> PROBLEM: Report only how many lines of the records contain the word "venv".
..........
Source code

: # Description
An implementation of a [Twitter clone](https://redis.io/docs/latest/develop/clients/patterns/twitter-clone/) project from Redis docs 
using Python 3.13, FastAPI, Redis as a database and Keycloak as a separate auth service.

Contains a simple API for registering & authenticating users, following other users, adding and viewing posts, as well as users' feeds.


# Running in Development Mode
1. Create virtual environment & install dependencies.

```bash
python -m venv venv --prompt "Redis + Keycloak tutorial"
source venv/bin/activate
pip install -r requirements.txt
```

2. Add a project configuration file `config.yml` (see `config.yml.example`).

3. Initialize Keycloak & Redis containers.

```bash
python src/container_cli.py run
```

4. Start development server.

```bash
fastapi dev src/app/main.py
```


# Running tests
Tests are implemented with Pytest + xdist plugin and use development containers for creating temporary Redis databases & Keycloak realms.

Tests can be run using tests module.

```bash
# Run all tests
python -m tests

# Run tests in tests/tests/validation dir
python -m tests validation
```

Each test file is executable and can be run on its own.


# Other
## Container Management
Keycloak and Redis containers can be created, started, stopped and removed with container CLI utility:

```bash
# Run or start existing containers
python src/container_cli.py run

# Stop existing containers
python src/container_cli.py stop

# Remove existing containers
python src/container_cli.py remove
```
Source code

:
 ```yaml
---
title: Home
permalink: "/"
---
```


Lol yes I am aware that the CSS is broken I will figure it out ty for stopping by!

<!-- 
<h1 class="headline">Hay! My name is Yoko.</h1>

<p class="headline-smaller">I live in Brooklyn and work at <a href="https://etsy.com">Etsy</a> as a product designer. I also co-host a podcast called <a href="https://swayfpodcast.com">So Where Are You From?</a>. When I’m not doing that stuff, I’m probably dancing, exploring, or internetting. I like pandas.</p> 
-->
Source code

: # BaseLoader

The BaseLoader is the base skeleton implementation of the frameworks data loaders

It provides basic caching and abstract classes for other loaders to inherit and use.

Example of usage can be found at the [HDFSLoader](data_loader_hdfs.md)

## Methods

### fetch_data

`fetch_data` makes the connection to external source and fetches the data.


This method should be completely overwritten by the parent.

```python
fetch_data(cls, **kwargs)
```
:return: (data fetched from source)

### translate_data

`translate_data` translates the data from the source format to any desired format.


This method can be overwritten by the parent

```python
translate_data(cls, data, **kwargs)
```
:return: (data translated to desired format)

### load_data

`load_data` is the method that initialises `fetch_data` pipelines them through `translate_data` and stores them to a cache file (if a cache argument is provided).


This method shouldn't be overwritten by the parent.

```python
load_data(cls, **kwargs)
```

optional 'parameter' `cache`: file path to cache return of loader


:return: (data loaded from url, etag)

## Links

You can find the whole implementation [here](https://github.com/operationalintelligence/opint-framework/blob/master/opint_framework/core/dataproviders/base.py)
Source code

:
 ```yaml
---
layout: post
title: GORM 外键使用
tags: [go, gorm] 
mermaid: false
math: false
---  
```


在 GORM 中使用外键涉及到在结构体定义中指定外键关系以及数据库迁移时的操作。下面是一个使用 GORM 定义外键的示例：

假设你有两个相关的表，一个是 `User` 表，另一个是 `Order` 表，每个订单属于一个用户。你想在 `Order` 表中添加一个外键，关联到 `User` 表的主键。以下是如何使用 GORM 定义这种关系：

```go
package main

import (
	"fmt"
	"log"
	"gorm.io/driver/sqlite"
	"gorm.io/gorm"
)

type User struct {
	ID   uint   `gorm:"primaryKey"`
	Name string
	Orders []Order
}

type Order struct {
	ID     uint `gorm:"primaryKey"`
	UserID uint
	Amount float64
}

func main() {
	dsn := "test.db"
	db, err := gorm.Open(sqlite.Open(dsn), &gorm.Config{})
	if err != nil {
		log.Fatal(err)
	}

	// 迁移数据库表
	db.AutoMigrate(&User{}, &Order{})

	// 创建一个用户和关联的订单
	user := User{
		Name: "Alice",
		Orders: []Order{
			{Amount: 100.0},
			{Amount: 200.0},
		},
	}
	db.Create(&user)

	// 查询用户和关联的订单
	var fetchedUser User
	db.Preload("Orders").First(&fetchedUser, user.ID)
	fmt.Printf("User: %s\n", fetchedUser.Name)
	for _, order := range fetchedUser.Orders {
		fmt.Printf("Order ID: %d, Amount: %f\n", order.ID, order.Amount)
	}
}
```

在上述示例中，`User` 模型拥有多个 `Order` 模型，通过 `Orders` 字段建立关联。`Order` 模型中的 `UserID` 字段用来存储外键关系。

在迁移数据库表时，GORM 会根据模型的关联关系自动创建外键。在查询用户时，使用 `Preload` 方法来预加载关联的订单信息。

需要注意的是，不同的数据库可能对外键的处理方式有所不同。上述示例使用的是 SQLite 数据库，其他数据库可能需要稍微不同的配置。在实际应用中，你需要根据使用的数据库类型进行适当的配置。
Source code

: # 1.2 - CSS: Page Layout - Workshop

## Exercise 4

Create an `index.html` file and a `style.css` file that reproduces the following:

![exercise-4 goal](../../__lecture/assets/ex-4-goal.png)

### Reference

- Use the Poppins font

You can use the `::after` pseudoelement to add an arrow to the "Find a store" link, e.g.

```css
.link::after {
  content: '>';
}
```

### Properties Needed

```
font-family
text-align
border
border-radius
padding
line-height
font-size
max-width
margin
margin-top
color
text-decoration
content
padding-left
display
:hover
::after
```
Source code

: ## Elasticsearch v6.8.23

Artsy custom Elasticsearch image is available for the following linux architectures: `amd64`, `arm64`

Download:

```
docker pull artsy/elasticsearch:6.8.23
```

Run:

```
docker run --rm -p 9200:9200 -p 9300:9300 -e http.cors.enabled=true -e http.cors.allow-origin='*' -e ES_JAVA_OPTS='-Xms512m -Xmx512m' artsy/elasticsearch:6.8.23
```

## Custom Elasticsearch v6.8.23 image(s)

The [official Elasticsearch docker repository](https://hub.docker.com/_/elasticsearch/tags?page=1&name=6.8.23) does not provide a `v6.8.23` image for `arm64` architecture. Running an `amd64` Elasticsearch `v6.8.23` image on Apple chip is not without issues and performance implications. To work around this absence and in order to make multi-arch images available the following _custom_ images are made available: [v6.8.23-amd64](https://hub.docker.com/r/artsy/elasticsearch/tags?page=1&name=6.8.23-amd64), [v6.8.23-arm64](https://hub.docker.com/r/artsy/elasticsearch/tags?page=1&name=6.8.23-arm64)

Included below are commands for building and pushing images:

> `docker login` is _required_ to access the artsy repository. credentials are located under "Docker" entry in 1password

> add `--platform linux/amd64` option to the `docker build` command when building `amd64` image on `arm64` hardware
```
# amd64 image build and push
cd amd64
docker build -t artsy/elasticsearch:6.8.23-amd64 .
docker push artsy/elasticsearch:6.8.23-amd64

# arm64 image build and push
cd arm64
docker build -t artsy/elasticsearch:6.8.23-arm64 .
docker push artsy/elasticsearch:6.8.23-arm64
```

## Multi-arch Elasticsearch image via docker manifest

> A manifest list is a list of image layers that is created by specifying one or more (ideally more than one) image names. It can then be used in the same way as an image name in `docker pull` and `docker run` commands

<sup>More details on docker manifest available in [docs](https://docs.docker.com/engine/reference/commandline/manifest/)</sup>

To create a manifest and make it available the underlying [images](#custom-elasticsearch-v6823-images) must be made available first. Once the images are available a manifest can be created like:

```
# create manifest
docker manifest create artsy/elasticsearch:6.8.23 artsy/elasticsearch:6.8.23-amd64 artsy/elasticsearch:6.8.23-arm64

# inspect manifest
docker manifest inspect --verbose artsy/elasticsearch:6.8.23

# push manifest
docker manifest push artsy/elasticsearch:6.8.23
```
..........
> RESPONSE BOX: 2